Josep Oliu emphasized that, “purely at market level,” the price BBVA offered for Sabadell’s shares was the main reason the OPA failed.
BBVA “was not able to see that it should have made a very substantial price increase, which it did not do,” he added.
The president of Sabadell admitted that, nevertheless, the bank’s management believed BBVA would at least acquire 30% of the institution in the first phase of the operation, expecting a second OPA to follow.
“In the last three days, we were convinced there would be a second OPA,” he admitted.
Josep Oliu also stated that an OPA should be agreed upon and that this is one of the lessons from this process.
“I will never engage in a hostile OPA,” he asserted.
Regarding cross-border bank mergers at the European level, he noted that they are “very far off” and stressed that, among other reasons, “there are no clear synergies.”
Oliu pointed out that each country in the European Union has its own legislation on matters such as taxation or bankruptcies, creating barriers to mergers.
BBVA’s hostile OPA on the also Spanish Sabadell was unsuccessful, failing to even reach 26% of the financial institution’s capital, the Spanish National Securities Market Commission (CNMV) revealed on Thursday.

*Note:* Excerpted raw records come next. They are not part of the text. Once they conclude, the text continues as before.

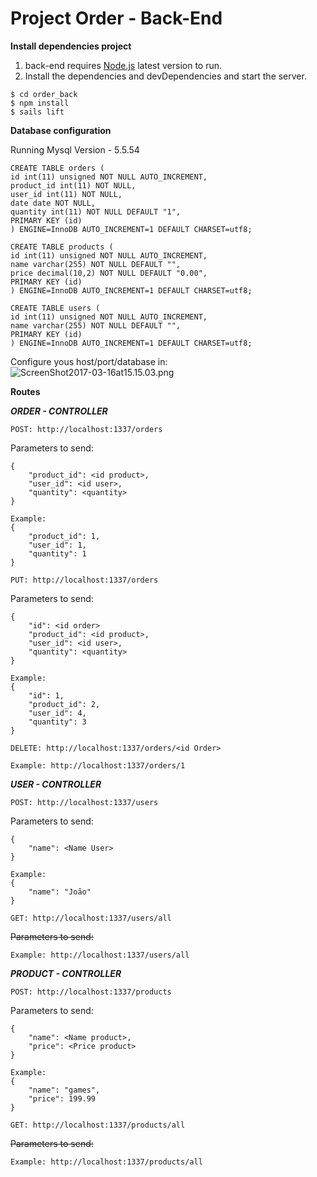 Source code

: # Project Order - Back-End

**Install dependencies project**

1. back-end requires [Node.js](https://nodejs.org/en/) latest version to run.
2. Install the dependencies and devDependencies and start the server.

```
$ cd order_back
$ npm install
$ sails lift
```

**Database configuration**

Running Mysql Version - 5.5.54

```
CREATE TABLE orders (
id int(11) unsigned NOT NULL AUTO_INCREMENT,
product_id int(11) NOT NULL,
user_id int(11) NOT NULL,
date date NOT NULL,
quantity int(11) NOT NULL DEFAULT "1",
PRIMARY KEY (id)
) ENGINE=InnoDB AUTO_INCREMENT=1 DEFAULT CHARSET=utf8;

CREATE TABLE products (
id int(11) unsigned NOT NULL AUTO_INCREMENT,
name varchar(255) NOT NULL DEFAULT "",
price decimal(10,2) NOT NULL DEFAULT "0.00",
PRIMARY KEY (id)
) ENGINE=InnoDB AUTO_INCREMENT=1 DEFAULT CHARSET=utf8;

CREATE TABLE users (
id int(11) unsigned NOT NULL AUTO_INCREMENT,
name varchar(255) NOT NULL DEFAULT "",
PRIMARY KEY (id)
) ENGINE=InnoDB AUTO_INCREMENT=1 DEFAULT CHARSET=utf8;
```

Configure yous host/port/database in:
![ScreenShot2017-03-16at15.15.03.png](http://ap.imagensbrasil.org/images/2017/03/16/ScreenShot2017-03-16at15.15.03.png)

**Routes**

 _**ORDER - CONTROLLER**_

`POST: http://localhost:1337/orders`


Parameters to send:
```
{
    "product_id": <id product>,
    "user_id": <id user>,
    "quantity": <quantity>
}

Example: 
{
    "product_id": 1,
    "user_id": 1,
    "quantity": 1
}
```

`PUT: http://localhost:1337/orders`

Parameters to send:
```
{
    "id": <id order>
    "product_id": <id product>,
    "user_id": <id user>,
    "quantity": <quantity>
}

Example: 
{
    "id": 1,
    "product_id": 2,
    "user_id": 4,
    "quantity": 3
}
```

`DELETE: http://localhost:1337/orders/<id Order>`

```
Example: http://localhost:1337/orders/1
```

 _**USER - CONTROLLER**_

`POST: http://localhost:1337/users`


Parameters to send:
```
{
    "name": <Name User>
}

Example: 
{
    "name": "João"
}
```

`GET: http://localhost:1337/users/all`

~~Parameters to send:~~

```
Example: http://localhost:1337/users/all
```
 _**PRODUCT - CONTROLLER**_

`POST: http://localhost:1337/products`


Parameters to send:
```
{
    "name": <Name product>,
    "price": <Price product>
}

Example: 
{
    "name": "games",
    "price": 199.99
}
```

`GET: http://localhost:1337/products/all`

~~Parameters to send:~~

```
Example: http://localhost:1337/products/all
```
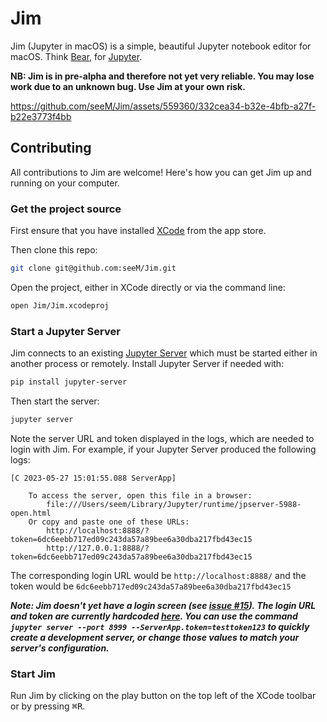 # Jim

Jim (Jupyter in macOS) is a simple, beautiful Jupyter notebook editor for macOS. Think [Bear](https://bear.app/), for [Jupyter](https://jupyter.org/).

**NB: Jim is in pre-alpha and therefore not yet very reliable. You may lose work due to an unknown bug. Use Jim at your own risk.**

https://github.com/seeM/Jim/assets/559360/332cea34-b32e-4bfb-a27f-b22e3773f4bb

## Contributing

All contributions to Jim are welcome! Here's how you can get Jim up and running on your computer.

### Get the project source

First ensure that you have installed [XCode](https://apps.apple.com/us/app/xcode/id497799835) from the app store.

Then clone this repo:

``` sh
git clone git@github.com:seeM/Jim.git
```

Open the project, either in XCode directly or via the command line:

``` sh
open Jim/Jim.xcodeproj
```

### Start a Jupyter Server

Jim connects to an existing [Jupyter Server](https://jupyter-server.readthedocs.io/en/latest/) which must be started either in another process or remotely. Install Jupyter Server if needed with:

``` sh
pip install jupyter-server
```

Then start the server:

``` sh
jupyter server
```

Note the server URL and token displayed in the logs, which are needed to login with Jim. For example, if your Jupyter Server produced the following logs:

```         
[C 2023-05-27 15:01:55.088 ServerApp]

    To access the server, open this file in a browser:
        file:///Users/seem/Library/Jupyter/runtime/jpserver-5988-open.html
    Or copy and paste one of these URLs:
        http://localhost:8888/?token=6dc6eebb717ed09c243da57a89bee6a30dba217fbd43ec15
        http://127.0.0.1:8888/?token=6dc6eebb717ed09c243da57a89bee6a30dba217fbd43ec15
```

The corresponding login URL would be `http://localhost:8888/` and the token would be `6dc6eebb717ed09c243da57a89bee6a30dba217fbd43ec15`

***Note: Jim doesn't yet have a login screen (see [issue #15](https://github.com/seeM/Jim/issues/15#issue-1676257828)). The login URL and token are currently hardcoded [here](https://github.com/seeM/Jim/blob/7e14cd8e70df1057c6888e9126c3524066a41db5/Jim/Main/SidebarViewController.swift#L21). You can use the command `jupyter server --port 8999 --ServerApp.token=testtoken123` to quickly create a development server, or change those values to match your server's configuration.***

### Start Jim

Run Jim by clicking on the play button on the top left of the XCode toolbar or by pressing <kbd>⌘R</kbd>.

The Basque bank secured 25.47% of Sabadell’s capital, far from the initial goal of 50%, which would have given it control of the Catalan bank.
The OPA had been formally underway since September 8, with BBVA proposing one of its shares for every 4.8376 shares of Sabadell, valuing each Catalan share at 3.39 euros — the highest value in over a decade.
The operation, entirely in shares, would have been tax-neutral for shareholders with capital gains if the adherence exceeded 50% of the voting rights.
BBVA had set a minimum requirement to obtain 50% of Sabadell’s capital. Should it achieve between 30% and 50%, it could maintain the participation but would be obliged to launch a second, entirely cash OPA—unlike the current proposal, which only suggested a share exchange. Any stake below 30% would mean the total failure of the offer, as has now been confirmed.
The attempted merger of BBVA with Sabadell aimed to create one of the largest European banks, with approximately one trillion euros in assets, over 135,000 workers globally (including 19,213 from Sabadell), and more than 7,000 branches.
The new entity would have surpassed CaixaBank (owner of BPI) in assets, becoming the second-largest bank in Spain, only behind Santander.
Since the launch of the OPA in May 2024, the process had faced various regulatory challenges. The market regulator approved the operation only in April this year, and the Spanish government conditioned the merger on maintaining separate legal identities, assets, and managements of both banks for three years, with the possibility of extending for another two.
Brussels opened an infringement procedure due to the legislation allowing the government to impose these conditions.
Despite all reservations, BBVA maintained the OPA, claiming it was a “unique opportunity” for Sabadell shareholders.
However, the Catalan bank’s Board of Directors twice advised against accepting the offer, considering that it undervalued the institution.